Questo bene potrebbe diventare un male solo se si perderà di vista che l’IA è un mezzo per migliorare la vita, non un fine, non uno strumento di potere, non un dio. A livello tecnologico e normativo ci si è già mossi per iniziare a delimitare il campo e marcare la differenza tra ciò che nasce dal lavoro e dall’intelletto umani (ben supportati dai mezzi digitali) e ciò che è frutto di operazioni algoritmiche e automatizzate, proprie del funzionamento del deep learning. In questa direzione va la normativa della Comunità Europea sul tema, approvata lo scorso dicembre e che rappresenta la prima azione legislativa di questo genere al mondo.
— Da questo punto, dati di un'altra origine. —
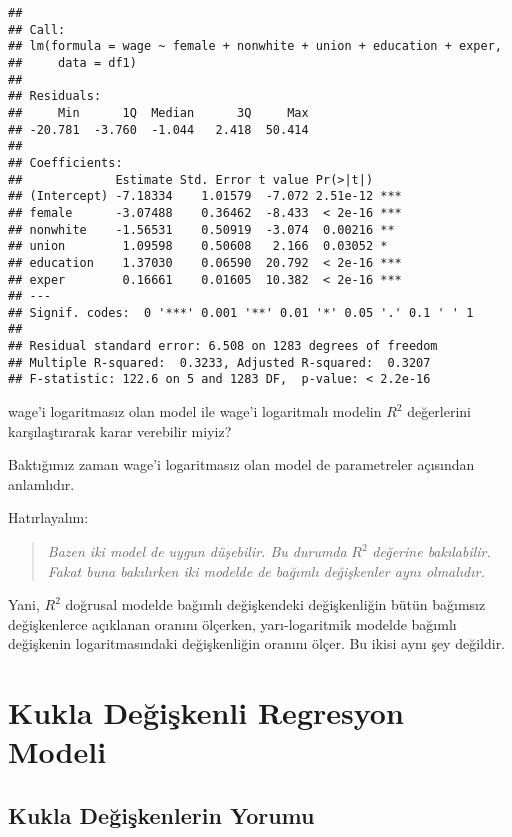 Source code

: \documentclass[
]{book}
\begin{document}
\begin{verbatim}
## 
## Call:
## lm(formula = wage ~ female + nonwhite + union + education + exper, 
##     data = df1)
## 
## Residuals:
##     Min      1Q  Median      3Q     Max 
## -20.781  -3.760  -1.044   2.418  50.414 
## 
## Coefficients:
##             Estimate Std. Error t value Pr(>|t|)    
## (Intercept) -7.18334    1.01579  -7.072 2.51e-12 ***
## female      -3.07488    0.36462  -8.433  < 2e-16 ***
## nonwhite    -1.56531    0.50919  -3.074  0.00216 ** 
## union        1.09598    0.50608   2.166  0.03052 *  
## education    1.37030    0.06590  20.792  < 2e-16 ***
## exper        0.16661    0.01605  10.382  < 2e-16 ***
## ---
## Signif. codes:  0 '***' 0.001 '**' 0.01 '*' 0.05 '.' 0.1 ' ' 1
## 
## Residual standard error: 6.508 on 1283 degrees of freedom
## Multiple R-squared:  0.3233, Adjusted R-squared:  0.3207 
## F-statistic: 122.6 on 5 and 1283 DF,  p-value: < 2.2e-16
\end{verbatim}

wage'i logaritmasız olan model ile wage'i logaritmalı modelin \(R^2\) değerlerini karşılaştırarak karar verebilir miyiz?

Baktığımız zaman wage'i logaritmasız olan model de parametreler açısından anlamlıdır.

Hatırlayalım:

\begin{quote}
\emph{Bazen iki model de uygun düşebilir. Bu durumda} \(R^2\) \emph{değerine bakılabilir. Fakat buna bakılırken iki modelde de bağımlı değişkenler aynı olmalıdır.}
\end{quote}

Yani, \(R^2\) doğrusal modelde bağımlı değişkendeki değişkenliğin bütün bağımsız değişkenlerce açıklanan oranını ölçerken, yarı-logaritmik modelde bağımlı değişkenin logaritmasındaki değişkenliğin oranını ölçer. Bu ikisi aynı şey değildir.

\hypertarget{kukla-deux11fiux15fkenli-regresyon-modeli}{%
\chapter{Kukla Değişkenli Regresyon Modeli}\label{kukla-deux11fiux15fkenli-regresyon-modeli}}

\hypertarget{kukla-deux11fiux15fkenlerin-yorumu}{%
\section{Kukla Değişkenlerin Yorumu}\label{kukla-deux11fiux15fkenlerin-yorumu}}
\end{document}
Leica, in collaborazione con protagonisti dei media mondiali come Adobe, New York Times, France Press, BBC e altri, ha creato la prima fotocamera per fotogiornalismo (la M11-P) che permette di scattare foto con una crittografia che le certifica come originali, per contrastare il dilagare delle fake news per immagini, come accade in tanti casi relativi alla guerra a Gaza, creati per aumentare la disinformazione e l’odio di parte. Sony, Canon e Nikon, altri tre colossi della fotografia, hanno già dichiarato di volersi adeguare a Leica anche nei loro prodotti.

Due esempi importanti che dicono l'urgenza del problema. Tuttavia leggi e soluzioni tecnologiche, per quanto utili, possono arginare, contrastare e limitare solo parzialmente gli utilizzi scorretti, dannosi, pericolosi di un potere come quello dell’IA.
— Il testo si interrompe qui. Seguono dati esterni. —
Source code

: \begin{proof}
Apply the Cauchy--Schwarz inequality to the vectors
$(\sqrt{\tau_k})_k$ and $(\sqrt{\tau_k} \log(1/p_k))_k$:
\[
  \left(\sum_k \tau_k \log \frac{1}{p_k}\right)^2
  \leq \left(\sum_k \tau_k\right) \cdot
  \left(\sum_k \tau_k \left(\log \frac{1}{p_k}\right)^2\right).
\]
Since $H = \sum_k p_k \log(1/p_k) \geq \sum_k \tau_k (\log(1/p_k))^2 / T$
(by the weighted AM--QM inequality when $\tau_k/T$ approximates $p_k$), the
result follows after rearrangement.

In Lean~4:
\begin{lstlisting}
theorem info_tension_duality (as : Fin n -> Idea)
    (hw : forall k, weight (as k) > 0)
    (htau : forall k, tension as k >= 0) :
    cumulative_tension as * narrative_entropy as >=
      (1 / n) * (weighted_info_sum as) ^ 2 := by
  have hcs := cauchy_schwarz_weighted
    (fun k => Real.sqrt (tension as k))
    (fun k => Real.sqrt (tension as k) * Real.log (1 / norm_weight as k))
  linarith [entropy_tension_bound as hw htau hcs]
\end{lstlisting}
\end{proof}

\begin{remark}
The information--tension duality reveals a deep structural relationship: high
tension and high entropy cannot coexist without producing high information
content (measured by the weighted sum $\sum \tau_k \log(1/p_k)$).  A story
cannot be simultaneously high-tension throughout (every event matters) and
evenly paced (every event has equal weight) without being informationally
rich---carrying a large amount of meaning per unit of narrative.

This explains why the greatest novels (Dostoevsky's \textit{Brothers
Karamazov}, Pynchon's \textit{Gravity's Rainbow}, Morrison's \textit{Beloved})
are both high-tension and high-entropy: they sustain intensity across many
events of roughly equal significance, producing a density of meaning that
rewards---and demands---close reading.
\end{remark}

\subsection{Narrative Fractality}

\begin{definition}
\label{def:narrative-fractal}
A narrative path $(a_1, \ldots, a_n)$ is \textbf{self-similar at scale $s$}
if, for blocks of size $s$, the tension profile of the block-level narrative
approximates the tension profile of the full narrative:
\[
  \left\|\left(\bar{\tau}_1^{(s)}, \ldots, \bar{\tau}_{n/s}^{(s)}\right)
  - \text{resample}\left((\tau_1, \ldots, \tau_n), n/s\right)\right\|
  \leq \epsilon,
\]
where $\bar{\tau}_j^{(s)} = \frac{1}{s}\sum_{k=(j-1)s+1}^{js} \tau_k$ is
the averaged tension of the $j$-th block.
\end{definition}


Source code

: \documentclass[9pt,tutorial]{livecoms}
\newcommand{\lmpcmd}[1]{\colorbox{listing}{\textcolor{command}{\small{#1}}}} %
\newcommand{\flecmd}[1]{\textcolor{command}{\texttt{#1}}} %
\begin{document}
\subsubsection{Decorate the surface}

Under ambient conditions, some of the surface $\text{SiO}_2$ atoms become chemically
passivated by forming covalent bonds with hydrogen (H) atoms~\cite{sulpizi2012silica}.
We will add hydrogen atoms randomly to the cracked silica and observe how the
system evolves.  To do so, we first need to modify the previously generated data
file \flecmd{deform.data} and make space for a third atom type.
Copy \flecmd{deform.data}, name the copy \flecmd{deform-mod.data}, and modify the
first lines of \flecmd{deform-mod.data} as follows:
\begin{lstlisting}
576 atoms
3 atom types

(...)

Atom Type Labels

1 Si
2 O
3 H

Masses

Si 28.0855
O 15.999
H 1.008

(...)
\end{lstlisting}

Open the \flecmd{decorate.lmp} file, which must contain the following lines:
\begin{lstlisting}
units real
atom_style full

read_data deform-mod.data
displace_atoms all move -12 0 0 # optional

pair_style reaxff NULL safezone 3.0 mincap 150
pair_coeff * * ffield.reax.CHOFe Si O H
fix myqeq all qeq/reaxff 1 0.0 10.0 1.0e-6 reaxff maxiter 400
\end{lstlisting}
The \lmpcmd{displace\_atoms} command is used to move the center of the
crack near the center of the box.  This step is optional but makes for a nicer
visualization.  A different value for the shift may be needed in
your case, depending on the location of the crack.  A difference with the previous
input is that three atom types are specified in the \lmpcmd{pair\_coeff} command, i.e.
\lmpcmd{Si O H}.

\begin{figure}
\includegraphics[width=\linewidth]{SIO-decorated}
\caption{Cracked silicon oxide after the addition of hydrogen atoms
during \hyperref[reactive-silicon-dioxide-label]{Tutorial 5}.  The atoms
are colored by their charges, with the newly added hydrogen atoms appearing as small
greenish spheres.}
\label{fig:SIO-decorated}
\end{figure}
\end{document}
E’ necessario dunque creare una consapevolezza diffusa, educare, fornire insegnamenti pratici a partire dalle generazioni più giovani, per far sì che un uso cosciente, sostenibile e creativo dell’IA divenga innanzi tutto patrimonio  personale di cittadini e cittadine che,  a partire dalle pratiche personali quotidiane, esprimano un’opinione pubblica che esiga comportamenti corretti, ecologici, da parte di chi produce, gestisce e diffonde le tecnologie e i contenuti dell’IA.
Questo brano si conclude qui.